African authorities have been criticised by lawyers of a preacher accused of murdering his pregnant Angus wife in a Ghanaian hotel room.
Legal representatives for pastor Eric Isaiah Adusah of the Global Light Revival Ministries have failed in their latest bid to secure bail for him.
He was arrested on a murder charge after the discovery of the body of Charmain Adusah, ne Speirs, in a bath on March 20.
She was found in the couple’s room at the Mac Dic Royal Plaza Hotel, Koforidua, in Ghana’s Eastern Region two days after her husband checked out and left instructions for her not to be disturbed because she was observing fasting and prayers.
An autopsy report revealed Mrs Adusah died of a heroin overdose but her devastated mother, Linda Speirs from Arbroath, has said she refuses to believe her daughter would have anything to do with drugs.
Lawyers for Adusah, head pastor at the Tottenham branch of the Global Light Revival Ministries, have now complained about delays in accessing the advice of the attorney general.
Following a magistrate’s refusal to release the 28-year-old evangelist from remand, they have also been advised to make any future bail application to a higher court in the country.
Although charged with murder, Adusah has made no plea and his lawyer said any delay would be detrimental to his client’s fundamental human rights.
The prosecution in the case has been given 10 days by the trial magistrate to follow up advice from the attorney general’s department.
It has been suggested that vital information should have been passed on around three weeks ago.
Adusah has been supported by a large number of pastors at court hearings.
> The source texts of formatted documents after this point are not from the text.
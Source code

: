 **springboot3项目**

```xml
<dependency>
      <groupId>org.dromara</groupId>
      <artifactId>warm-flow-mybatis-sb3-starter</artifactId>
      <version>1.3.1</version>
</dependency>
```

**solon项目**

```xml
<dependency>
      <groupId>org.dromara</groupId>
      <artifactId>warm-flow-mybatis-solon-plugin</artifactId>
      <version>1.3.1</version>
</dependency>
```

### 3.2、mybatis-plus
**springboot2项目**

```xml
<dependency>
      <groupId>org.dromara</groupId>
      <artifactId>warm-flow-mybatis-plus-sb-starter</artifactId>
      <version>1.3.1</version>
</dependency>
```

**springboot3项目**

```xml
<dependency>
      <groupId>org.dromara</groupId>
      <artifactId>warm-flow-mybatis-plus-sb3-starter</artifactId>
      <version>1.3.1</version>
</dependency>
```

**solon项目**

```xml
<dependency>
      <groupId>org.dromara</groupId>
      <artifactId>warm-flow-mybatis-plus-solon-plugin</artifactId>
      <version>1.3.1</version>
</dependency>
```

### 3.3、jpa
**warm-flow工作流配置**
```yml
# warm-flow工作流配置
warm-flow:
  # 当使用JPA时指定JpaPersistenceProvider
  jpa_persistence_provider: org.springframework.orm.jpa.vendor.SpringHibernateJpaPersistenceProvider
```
The latest stages of the case have also seen police confirm their investigations have shown no one else was in the hotel room where the Angus woman’s body lay after the accused left.
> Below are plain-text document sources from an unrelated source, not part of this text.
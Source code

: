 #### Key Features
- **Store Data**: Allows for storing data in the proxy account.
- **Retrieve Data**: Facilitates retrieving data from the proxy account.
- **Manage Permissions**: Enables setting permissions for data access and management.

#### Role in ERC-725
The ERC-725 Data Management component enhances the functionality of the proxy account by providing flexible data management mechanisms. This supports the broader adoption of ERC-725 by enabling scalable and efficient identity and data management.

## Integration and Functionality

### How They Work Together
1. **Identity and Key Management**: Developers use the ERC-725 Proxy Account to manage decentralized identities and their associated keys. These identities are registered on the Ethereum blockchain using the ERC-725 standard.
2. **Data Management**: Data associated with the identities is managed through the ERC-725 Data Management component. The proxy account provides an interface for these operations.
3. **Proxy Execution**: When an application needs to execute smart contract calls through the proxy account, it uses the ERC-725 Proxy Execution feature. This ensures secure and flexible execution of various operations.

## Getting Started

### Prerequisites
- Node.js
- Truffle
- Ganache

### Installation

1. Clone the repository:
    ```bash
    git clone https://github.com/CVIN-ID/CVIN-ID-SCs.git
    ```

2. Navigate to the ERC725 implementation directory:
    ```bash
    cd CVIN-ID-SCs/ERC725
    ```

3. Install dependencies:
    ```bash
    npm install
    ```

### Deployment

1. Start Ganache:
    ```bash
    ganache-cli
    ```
That conflicts with claims published in a Ghanaian newspaper that the room was accessed using a front desk key card on the morning of March 19, almost 24 hours before police discovered the body.
It has been suggested a painter had been due to work on the room’s ceiling but left straight away after hearing a television on.
According to the prosecution, the condition of Mrs Adusah’s body clearly showed she had died a couple of days earlier a situation that raised their suspicions.